Tillerson visited Turkey to discuss fight against ISIS and Gülen

United States Secretary of State Rex Tillerson met with Turkish Prime Minister Binali Yıldırım early on March 30 as part of his trip to Ankara, with the two leaders discussing developments in Syria and Iraq as well as the joint fight against the Islamic State of Iraq and Syria (ISIS).

As the highest-level representative of the Donald Trump administration to visit the Turkish capital so far, Tillerson will also meet President Recep Tayyip Erdoğan and Foreign Minister Mevlüt Çavuşoğlu, and will give a joint press conference with the latter.

A short statement issued by Turkey’s Prime Ministry highlighted the fight against ISIL as well as Ankara’s demand for the extradition of Pennsylvania-based Islamic preacher Fethullah Gülen, believed to be behind the July 2016 coup attempt, as issues discussed by Tillerson and Yıldırım.

The two agreed to continue high-level official talks in the coming period, it added.

Tillerson’s delegation includes Brett McGurk, the special representative of the administration on the fight against the ISIL who is also believed to be the master of the U.S. strategy to ally with local Syrian Kurdish groups in the anti-jihadist fight.
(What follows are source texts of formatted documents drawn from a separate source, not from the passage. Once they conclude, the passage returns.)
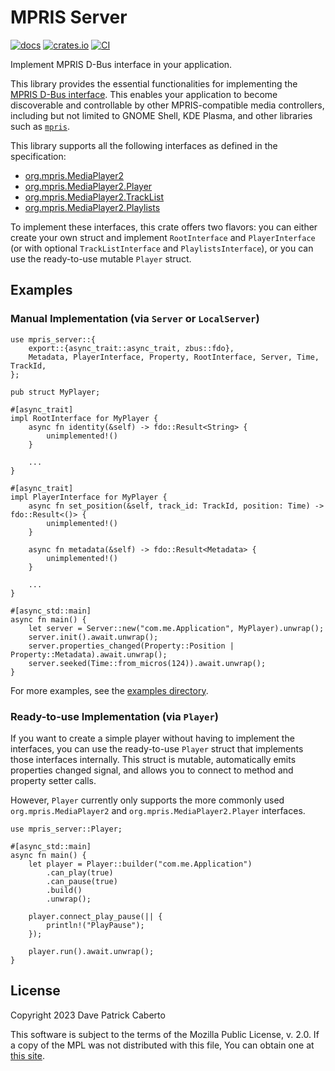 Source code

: # MPRIS Server

[![docs](https://docs.rs/mpris-server/badge.svg)](https://docs.rs/mpris-server/)
[![crates.io](https://img.shields.io/crates/v/mpris-server)](https://crates.io/crates/mpris-server)
[![CI](https://github.com/SeaDve/mpris-server/actions/workflows/ci.yml/badge.svg)](https://github.com/SeaDve/mpris-server/actions/workflows/ci.yml)

Implement MPRIS D-Bus interface in your application.

This library provides the essential functionalities for implementing the [MPRIS D-Bus interface](https://specifications.freedesktop.org/mpris-spec/2.2/). This enables your application to become discoverable and controllable by other MPRIS-compatible media controllers, including but not limited to GNOME Shell, KDE Plasma, and other libraries such as [`mpris`](https://github.com/Mange/mpris-rs).

This library supports all the following interfaces as defined in the specification:

* [org.mpris.MediaPlayer2](https://specifications.freedesktop.org/mpris-spec/2.2/Media_Player.html)
* [org.mpris.MediaPlayer2.Player](https://specifications.freedesktop.org/mpris-spec/2.2/Player_Interface.html)
* [org.mpris.MediaPlayer2.TrackList](https://specifications.freedesktop.org/mpris-spec/2.2/Track_List_Interface.html)
* [org.mpris.MediaPlayer2.Playlists](https://specifications.freedesktop.org/mpris-spec/2.2/Playlists_Interface.html)

To implement these interfaces, this crate offers two flavors: you can either create your own struct and implement `RootInterface` and `PlayerInterface` (or with optional `TrackListInterface` and `PlaylistsInterface`), or you can use the ready-to-use mutable `Player` struct.

## Examples

### Manual Implementation (via `Server` or `LocalServer`)

```rust,ignore
use mpris_server::{
    export::{async_trait::async_trait, zbus::fdo},
    Metadata, PlayerInterface, Property, RootInterface, Server, Time, TrackId,
};

pub struct MyPlayer;

#[async_trait]
impl RootInterface for MyPlayer {
    async fn identity(&self) -> fdo::Result<String> {
        unimplemented!()
    }

    ...
}

#[async_trait]
impl PlayerInterface for MyPlayer {
    async fn set_position(&self, track_id: TrackId, position: Time) -> fdo::Result<()> {
        unimplemented!()
    }

    async fn metadata(&self) -> fdo::Result<Metadata> {
        unimplemented!()
    }

    ...
}

#[async_std::main]
async fn main() {
    let server = Server::new("com.me.Application", MyPlayer).unwrap();
    server.init().await.unwrap();
    server.properties_changed(Property::Position | Property::Metadata).await.unwrap();
    server.seeked(Time::from_micros(124)).await.unwrap();
}
```

For more examples, see the [examples directory](https://github.com/SeaDve/mpris-server/tree/main/examples).

### Ready-to-use Implementation (via `Player`)

If you want to create a simple player without having to implement the interfaces, you can use the ready-to-use `Player` struct that implements those interfaces internally. This struct is mutable, automatically emits properties changed signal, and allows you to connect to method and property setter calls.

However, `Player` currently only supports the more commonly used `org.mpris.MediaPlayer2` and `org.mpris.MediaPlayer2.Player` interfaces.

```rust,ignore
use mpris_server::Player;

#[async_std::main]
async fn main() {
    let player = Player::builder("com.me.Application")
        .can_play(true)
        .can_pause(true)
        .build()
        .unwrap();

    player.connect_play_pause(|| {
        println!("PlayPause");
    });

    player.run().await.unwrap();
}
```

## License

Copyright 2023 Dave Patrick Caberto

This software is subject to the terms of the Mozilla Public License, v. 2.0. If a copy of the MPL was not distributed with this file, You can obtain one at [this site](http://mozilla.org/MPL/2.0/).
McGurk was appointed to his position by the Barack Obama administration but was asked to continue his job under the new government in the U.S.

Turkey considers the Syrian Democratic Union Party (PYD) and its armed wing, the People’s Protection Units (YPG) to be terrorists aligned with the outlawed Kurdistan Workers’ Party (PKK), and is pressing Washington to cease its cooperation with them.